**Task brief:**
Copy, from the data below, every line that has "Collection" in it.

**Task input:**

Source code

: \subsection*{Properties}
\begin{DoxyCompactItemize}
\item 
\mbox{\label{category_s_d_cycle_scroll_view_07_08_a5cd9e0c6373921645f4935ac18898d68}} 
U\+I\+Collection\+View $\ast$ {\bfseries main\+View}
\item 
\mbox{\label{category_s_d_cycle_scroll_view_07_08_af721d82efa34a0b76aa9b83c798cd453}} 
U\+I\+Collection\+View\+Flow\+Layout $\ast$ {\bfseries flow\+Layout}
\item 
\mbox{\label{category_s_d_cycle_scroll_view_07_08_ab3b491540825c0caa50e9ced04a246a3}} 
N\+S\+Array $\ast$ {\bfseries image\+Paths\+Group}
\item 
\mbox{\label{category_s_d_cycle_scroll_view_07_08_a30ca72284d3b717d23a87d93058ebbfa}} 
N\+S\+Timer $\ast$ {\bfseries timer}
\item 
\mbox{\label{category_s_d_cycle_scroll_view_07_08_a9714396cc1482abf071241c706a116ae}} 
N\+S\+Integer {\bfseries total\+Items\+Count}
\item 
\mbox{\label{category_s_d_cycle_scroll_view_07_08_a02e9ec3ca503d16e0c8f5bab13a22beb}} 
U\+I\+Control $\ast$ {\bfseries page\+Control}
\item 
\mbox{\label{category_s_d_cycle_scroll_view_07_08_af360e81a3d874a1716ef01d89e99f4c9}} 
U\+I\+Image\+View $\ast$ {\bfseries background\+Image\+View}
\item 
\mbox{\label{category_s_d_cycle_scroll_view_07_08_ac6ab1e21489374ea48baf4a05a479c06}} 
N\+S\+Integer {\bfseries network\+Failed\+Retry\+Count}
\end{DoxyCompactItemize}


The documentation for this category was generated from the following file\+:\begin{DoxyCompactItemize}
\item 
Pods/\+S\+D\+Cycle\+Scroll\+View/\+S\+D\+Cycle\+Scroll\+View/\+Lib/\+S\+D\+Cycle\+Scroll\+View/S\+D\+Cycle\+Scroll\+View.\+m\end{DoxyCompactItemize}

**Solution for this task:**
U\+I\+Collection\+View $\ast$ {\bfseries main\+View}
U\+I\+Collection\+View\+Flow\+Layout $\ast$ {\bfseries flow\+Layout}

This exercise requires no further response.